+++ RECORDS FOR PROCESSING +++
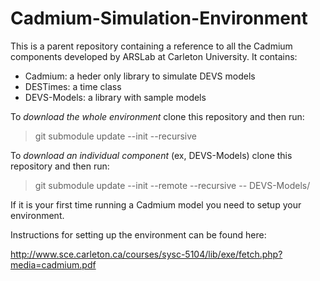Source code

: # Cadmium-Simulation-Environment
This is a parent repository containing a reference to all the Cadmium components developed by ARSLab at Carleton University.
It contains:
- Cadmium: a heder only library to simulate DEVS models
- DESTimes: a time class
- DEVS-Models: a library with sample models

To *download the whole environment* clone this repository and then run: 
> git submodule update --init --recursive

To *download an individual component* (ex, DEVS-Models) clone this repository and then run:
> git submodule update --init --remote --recursive -- DEVS-Models/

If it is your first time running a Cadmium model you need to setup your environment.

Instructions for setting up the environment can be found here:

http://www.sce.carleton.ca/courses/sysc-5104/lib/exe/fetch.php?media=cadmium.pdf

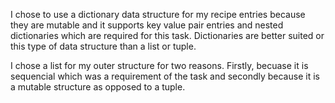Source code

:I chose to use a dictionary data structure for my recipe entries because they are mutable and it supports key value pair entries and nested dictionaries which are required for this task. Dictionaries are better suited or this type of data structure than a list or tuple.

I chose a list for my outer structure for two reasons. Firstly, becuase it is sequencial which was a requirement of the task and secondly because it is a mutable structure as opposed to a tuple.
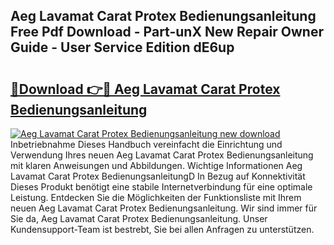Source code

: ## Aeg Lavamat Carat Protex Bedienungsanleitung Free Pdf Download - Part-unX New Repair Owner Guide - User Service Edition dE6up

# <h2><a href="http://df5mnu.blite.top/?on=Aeg+Lavamat+Carat+Protex+Bedienungsanleitung">🔗Download 👉🔴 Aeg Lavamat Carat Protex Bedienungsanleitung</a></h2>

[![Aeg Lavamat Carat Protex Bedienungsanleitung new download](https://i.imgur.com/lujVjoI.png)](http://df5mnu.blite.top/?on=Aeg+Lavamat+Carat+Protex+Bedienungsanleitung)
Inbetriebnahme Dieses Handbuch vereinfacht die Einrichtung und Verwendung Ihres neuen Aeg Lavamat Carat Protex Bedienungsanleitung mit klaren Anweisungen und Abbildungen. Wichtige Informationen Aeg Lavamat Carat Protex BedienungsanleitungD In Bezug auf Konnektivität Dieses Produkt benötigt eine stabile Internetverbindung für eine optimale Leistung. Entdecken Sie die Möglichkeiten der Funktionsliste mit Ihrem neuen Aeg Lavamat Carat Protex Bedienungsanleitung. Wir sind immer für Sie da, Aeg Lavamat Carat Protex Bedienungsanleitung. Unser Kundensupport-Team ist bestrebt, Sie bei allen Anfragen zu unterstützen.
+++
TASK TO COMPLETE. Search the entries for the word "clone" and show every line that has it.

SOLUTION.
To *download the whole environment* clone this repository and then run: 
To *download an individual component* (ex, DEVS-Models) clone this repository and then run:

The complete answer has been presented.